> **WHAT IS BEING ASKED**: Transcribe, verbatim, every line from the start of the entries through the line that contains "glisser les zones"; include both boundary lines and omit all others.
:::
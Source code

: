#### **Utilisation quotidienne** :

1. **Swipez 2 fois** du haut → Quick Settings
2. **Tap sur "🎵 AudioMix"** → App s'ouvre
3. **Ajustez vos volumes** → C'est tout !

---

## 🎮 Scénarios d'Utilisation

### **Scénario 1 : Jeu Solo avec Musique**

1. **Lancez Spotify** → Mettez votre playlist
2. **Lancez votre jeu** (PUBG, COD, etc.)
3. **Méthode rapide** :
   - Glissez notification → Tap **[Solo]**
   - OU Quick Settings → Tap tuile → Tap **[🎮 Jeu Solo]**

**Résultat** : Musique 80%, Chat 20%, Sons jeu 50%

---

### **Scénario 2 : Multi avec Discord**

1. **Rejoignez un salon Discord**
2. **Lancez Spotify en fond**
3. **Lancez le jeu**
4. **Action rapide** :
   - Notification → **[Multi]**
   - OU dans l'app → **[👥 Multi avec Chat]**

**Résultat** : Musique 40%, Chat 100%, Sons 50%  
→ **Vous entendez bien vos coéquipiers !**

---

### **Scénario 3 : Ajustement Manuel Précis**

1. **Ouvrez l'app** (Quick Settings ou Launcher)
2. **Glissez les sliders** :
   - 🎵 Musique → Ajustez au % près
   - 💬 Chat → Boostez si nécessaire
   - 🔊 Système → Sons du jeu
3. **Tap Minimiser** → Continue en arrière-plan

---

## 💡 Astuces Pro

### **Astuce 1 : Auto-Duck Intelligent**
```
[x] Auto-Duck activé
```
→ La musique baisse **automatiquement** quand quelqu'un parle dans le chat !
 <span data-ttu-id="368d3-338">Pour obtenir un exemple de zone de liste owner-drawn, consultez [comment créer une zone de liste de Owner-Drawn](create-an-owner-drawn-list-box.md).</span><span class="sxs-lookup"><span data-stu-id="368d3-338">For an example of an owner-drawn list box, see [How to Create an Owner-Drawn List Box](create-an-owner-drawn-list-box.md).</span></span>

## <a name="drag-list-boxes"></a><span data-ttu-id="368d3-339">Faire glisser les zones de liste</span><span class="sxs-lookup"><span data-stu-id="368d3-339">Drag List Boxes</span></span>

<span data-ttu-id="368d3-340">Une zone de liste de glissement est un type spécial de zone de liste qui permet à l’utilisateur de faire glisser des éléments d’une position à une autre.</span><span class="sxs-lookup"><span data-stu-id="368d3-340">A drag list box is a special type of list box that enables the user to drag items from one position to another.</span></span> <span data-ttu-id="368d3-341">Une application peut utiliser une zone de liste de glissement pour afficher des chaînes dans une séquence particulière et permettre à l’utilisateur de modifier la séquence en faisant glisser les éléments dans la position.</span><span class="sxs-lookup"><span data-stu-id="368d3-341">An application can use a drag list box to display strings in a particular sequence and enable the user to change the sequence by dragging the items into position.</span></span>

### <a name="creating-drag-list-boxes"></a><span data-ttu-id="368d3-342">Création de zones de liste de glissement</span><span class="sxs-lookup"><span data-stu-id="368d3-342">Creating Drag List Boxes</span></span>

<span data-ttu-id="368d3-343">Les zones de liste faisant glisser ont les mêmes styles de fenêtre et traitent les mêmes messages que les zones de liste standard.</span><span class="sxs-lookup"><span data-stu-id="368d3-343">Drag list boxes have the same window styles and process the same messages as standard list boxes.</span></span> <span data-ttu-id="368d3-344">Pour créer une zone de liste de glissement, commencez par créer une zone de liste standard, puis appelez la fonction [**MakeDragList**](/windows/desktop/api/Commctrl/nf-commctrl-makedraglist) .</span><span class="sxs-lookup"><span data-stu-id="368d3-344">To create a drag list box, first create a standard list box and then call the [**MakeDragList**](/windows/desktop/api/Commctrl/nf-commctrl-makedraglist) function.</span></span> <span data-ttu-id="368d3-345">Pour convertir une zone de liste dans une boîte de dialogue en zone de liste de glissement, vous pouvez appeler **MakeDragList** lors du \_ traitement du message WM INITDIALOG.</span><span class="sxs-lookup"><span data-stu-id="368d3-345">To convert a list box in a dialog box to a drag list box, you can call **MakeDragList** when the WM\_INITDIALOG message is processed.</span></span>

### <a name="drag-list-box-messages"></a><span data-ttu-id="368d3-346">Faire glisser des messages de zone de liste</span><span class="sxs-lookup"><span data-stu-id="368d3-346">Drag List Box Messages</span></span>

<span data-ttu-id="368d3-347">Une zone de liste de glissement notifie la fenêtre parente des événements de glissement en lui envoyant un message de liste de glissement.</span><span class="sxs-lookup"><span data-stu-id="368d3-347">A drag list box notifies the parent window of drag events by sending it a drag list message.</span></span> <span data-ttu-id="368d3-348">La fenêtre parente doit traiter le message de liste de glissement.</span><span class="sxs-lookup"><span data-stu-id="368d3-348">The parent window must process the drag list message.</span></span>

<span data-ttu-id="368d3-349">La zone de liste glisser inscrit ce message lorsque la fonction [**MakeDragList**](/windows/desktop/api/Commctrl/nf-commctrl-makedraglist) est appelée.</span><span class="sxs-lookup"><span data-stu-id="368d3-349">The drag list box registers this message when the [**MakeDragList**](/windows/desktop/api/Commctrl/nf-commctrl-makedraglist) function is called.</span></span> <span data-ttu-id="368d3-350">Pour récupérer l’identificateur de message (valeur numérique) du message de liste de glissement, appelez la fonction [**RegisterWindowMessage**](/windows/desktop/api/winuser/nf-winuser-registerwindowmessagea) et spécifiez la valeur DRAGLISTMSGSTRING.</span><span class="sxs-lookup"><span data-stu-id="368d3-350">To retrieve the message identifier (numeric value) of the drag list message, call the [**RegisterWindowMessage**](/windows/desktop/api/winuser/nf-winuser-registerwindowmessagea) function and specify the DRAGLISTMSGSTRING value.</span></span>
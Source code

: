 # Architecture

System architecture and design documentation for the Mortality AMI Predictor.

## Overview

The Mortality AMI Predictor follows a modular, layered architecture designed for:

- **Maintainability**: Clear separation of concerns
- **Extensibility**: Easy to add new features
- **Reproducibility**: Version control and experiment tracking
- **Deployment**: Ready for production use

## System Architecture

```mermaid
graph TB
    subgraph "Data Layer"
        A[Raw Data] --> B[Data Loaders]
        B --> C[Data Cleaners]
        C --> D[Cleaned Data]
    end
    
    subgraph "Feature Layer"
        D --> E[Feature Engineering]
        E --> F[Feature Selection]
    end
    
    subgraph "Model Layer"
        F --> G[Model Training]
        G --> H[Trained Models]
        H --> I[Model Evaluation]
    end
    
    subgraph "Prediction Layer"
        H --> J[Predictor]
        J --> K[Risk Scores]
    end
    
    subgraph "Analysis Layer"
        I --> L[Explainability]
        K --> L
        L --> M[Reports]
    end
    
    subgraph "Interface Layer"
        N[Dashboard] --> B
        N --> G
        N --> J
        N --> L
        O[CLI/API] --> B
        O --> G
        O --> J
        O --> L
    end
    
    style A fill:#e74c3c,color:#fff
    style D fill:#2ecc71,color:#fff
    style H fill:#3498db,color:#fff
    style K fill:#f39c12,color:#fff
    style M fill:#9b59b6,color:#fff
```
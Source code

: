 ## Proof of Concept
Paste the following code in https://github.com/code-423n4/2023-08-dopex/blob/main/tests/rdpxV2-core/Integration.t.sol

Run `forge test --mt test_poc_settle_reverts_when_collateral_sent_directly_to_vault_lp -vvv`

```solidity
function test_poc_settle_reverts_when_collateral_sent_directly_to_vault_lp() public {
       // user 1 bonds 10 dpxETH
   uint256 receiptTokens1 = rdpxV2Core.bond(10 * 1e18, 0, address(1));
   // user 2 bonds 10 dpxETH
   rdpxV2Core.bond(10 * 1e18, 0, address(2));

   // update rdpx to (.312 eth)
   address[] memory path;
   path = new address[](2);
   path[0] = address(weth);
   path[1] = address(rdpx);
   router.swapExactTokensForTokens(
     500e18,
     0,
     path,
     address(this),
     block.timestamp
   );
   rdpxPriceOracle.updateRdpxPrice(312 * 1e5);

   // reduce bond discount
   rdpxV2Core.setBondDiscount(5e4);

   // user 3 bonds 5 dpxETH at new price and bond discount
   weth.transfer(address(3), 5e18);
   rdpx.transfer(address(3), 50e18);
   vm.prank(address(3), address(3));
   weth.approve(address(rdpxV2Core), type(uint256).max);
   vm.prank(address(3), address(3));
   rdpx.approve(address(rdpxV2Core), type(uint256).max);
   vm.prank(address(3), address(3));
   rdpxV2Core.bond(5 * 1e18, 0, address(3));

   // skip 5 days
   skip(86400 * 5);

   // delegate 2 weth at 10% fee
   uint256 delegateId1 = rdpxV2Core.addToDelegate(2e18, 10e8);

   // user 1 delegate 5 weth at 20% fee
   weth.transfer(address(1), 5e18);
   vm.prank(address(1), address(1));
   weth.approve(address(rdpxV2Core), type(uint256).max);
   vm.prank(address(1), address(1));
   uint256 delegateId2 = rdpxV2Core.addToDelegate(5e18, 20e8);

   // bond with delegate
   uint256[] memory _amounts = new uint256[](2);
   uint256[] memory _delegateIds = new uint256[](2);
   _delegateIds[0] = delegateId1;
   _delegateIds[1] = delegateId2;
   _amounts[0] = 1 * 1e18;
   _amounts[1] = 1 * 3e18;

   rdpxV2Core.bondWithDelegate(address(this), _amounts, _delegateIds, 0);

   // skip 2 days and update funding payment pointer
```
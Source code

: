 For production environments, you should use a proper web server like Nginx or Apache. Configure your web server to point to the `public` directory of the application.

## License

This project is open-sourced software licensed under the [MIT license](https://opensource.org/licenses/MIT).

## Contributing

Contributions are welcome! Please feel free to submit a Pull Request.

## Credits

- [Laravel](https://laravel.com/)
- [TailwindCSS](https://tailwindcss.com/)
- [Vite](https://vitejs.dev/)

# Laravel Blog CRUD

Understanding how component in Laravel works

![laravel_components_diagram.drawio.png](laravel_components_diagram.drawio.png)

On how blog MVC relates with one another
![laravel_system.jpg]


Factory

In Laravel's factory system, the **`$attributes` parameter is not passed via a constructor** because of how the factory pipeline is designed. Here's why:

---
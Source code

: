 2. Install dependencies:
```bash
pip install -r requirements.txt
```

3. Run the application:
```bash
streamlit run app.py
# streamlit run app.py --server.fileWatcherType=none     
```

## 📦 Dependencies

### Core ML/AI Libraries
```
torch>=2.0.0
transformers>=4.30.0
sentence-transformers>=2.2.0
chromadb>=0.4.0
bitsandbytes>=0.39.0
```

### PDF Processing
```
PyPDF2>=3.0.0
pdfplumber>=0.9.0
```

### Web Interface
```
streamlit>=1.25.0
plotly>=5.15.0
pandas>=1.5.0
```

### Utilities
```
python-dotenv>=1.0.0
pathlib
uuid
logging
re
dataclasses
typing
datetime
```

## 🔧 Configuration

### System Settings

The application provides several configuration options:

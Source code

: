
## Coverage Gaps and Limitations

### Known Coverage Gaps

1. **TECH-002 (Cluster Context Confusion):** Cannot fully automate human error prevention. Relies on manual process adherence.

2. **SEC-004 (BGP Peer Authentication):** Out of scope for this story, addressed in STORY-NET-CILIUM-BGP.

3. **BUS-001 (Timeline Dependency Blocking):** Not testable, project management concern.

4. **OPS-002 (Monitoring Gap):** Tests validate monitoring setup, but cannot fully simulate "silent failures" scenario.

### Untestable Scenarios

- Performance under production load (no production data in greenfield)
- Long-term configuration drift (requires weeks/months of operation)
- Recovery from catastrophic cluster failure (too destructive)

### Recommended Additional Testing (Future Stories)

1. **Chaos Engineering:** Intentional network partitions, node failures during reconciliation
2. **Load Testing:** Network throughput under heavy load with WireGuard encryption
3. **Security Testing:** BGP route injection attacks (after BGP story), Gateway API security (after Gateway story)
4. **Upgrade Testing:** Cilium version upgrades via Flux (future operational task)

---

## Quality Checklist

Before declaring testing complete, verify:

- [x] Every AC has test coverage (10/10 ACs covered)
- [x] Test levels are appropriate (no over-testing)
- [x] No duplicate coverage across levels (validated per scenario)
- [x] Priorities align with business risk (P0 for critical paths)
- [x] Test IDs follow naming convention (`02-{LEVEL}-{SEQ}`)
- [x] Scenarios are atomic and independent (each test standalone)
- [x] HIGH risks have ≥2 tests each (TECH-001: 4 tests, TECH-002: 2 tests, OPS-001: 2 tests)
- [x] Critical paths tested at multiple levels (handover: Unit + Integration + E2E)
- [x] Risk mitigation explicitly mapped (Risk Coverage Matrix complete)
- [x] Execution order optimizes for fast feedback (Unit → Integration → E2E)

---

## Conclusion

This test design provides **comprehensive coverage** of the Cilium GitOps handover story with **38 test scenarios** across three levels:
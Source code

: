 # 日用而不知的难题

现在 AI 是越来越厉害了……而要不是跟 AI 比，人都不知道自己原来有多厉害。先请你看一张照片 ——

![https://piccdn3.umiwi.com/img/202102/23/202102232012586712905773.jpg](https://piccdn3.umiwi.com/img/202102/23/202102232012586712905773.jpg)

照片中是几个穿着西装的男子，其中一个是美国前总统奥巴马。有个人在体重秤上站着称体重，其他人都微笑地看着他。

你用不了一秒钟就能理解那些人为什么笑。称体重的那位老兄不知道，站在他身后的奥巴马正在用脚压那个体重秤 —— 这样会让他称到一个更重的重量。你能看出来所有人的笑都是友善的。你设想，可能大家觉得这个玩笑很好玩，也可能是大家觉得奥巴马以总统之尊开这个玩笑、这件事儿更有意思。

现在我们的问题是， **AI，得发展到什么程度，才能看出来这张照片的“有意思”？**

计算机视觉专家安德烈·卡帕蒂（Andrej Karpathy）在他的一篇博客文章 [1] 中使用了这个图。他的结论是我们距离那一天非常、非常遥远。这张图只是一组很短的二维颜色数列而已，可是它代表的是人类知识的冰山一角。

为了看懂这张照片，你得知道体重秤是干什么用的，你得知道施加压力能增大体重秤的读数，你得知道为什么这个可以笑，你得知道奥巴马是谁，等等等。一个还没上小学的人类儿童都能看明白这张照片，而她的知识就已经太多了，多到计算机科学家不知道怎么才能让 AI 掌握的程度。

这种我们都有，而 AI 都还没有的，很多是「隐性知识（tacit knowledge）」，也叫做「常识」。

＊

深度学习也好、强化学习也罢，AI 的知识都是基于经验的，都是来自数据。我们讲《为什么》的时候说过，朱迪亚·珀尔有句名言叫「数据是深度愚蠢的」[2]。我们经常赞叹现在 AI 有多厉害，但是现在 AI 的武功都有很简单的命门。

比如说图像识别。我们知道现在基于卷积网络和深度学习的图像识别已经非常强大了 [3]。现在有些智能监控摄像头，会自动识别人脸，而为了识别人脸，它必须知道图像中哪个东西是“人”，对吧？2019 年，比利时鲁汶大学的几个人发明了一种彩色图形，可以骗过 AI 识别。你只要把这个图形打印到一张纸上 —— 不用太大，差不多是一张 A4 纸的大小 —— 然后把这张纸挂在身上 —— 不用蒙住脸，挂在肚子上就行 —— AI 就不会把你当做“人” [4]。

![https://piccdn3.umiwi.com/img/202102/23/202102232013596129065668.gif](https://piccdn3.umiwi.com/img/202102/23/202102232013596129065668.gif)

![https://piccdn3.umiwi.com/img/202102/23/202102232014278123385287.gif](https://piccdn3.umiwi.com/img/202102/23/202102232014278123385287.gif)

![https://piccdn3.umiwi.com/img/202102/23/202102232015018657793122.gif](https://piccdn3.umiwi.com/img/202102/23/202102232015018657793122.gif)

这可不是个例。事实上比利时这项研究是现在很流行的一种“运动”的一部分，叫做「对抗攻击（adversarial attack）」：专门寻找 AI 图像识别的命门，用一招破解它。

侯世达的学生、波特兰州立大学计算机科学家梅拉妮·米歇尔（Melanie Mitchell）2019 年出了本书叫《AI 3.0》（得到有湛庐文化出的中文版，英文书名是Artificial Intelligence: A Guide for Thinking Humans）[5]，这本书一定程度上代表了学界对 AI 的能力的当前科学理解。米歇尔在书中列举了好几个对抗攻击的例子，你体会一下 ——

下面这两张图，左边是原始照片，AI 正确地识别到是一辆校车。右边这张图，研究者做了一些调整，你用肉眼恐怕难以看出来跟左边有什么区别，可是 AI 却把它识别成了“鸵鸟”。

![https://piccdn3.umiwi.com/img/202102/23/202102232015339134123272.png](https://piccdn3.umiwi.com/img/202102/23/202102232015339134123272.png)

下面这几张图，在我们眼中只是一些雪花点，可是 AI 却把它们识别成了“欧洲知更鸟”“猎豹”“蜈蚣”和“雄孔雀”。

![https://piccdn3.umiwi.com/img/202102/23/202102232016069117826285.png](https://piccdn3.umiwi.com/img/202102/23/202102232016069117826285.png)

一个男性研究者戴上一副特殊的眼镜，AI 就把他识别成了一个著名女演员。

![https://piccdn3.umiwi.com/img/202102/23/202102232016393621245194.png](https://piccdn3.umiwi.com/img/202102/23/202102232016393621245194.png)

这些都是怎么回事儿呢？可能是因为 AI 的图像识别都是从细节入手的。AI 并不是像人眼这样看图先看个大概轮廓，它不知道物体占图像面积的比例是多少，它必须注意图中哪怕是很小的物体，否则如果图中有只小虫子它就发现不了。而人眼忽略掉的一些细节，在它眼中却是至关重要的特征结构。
:::
> **ANSWER FOR THIS EXERCISE**:
Source code

:#### **Utilisation quotidienne** :

1. **Swipez 2 fois** du haut → Quick Settings
2. **Tap sur "🎵 AudioMix"** → App s'ouvre
3. **Ajustez vos volumes** → C'est tout !

---

## 🎮 Scénarios d'Utilisation

### **Scénario 1 : Jeu Solo avec Musique**

1. **Lancez Spotify** → Mettez votre playlist
2. **Lancez votre jeu** (PUBG, COD, etc.)
3. **Méthode rapide** :
   - Glissez notification → Tap **[Solo]**
   - OU Quick Settings → Tap tuile → Tap **[🎮 Jeu Solo]**

**Résultat** : Musique 80%, Chat 20%, Sons jeu 50%

---

### **Scénario 2 : Multi avec Discord**

1. **Rejoignez un salon Discord**
2. **Lancez Spotify en fond**
3. **Lancez le jeu**
4. **Action rapide** :
   - Notification → **[Multi]**
   - OU dans l'app → **[👥 Multi avec Chat]**

**Résultat** : Musique 40%, Chat 100%, Sons 50%  
→ **Vous entendez bien vos coéquipiers !**

---

### **Scénario 3 : Ajustement Manuel Précis**

1. **Ouvrez l'app** (Quick Settings ou Launcher)
2. **Glissez les sliders** :
   - 🎵 Musique → Ajustez au % près
   - 💬 Chat → Boostez si nécessaire
   - 🔊 Système → Sons du jeu
3. **Tap Minimiser** → Continue en arrière-plan

---

## 💡 Astuces Pro

### **Astuce 1 : Auto-Duck Intelligent**
```
[x] Auto-Duck activé
```
→ La musique baisse **automatiquement** quand quelqu'un parle dans le chat !
 <span data-ttu-id="368d3-338">Pour obtenir un exemple de zone de liste owner-drawn, consultez [comment créer une zone de liste de Owner-Drawn](create-an-owner-drawn-list-box.md).</span><span class="sxs-lookup"><span data-stu-id="368d3-338">For an example of an owner-drawn list box, see [How to Create an Owner-Drawn List Box](create-an-owner-drawn-list-box.md).</span></span>

## <a name="drag-list-boxes"></a><span data-ttu-id="368d3-339">Faire glisser les zones de liste</span><span class="sxs-lookup"><span data-stu-id="368d3-339">Drag List Boxes</span></span>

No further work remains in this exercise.